To do. Output every line below as it stands, dropping only the images.

Data.
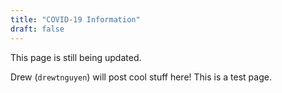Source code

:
 ```yaml
---
title: "COVID-19 Information"
draft: false
---
```


This page is still being updated. 

Drew (`drewtnguyen`) will post cool stuff here! This is a test page.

Solution to this exercise.
Source code

:
 ```yaml
---
title: "COVID-19 Information"
draft: false
---
```


This page is still being updated. 

Drew (`drewtnguyen`) will post cool stuff here! This is a test page.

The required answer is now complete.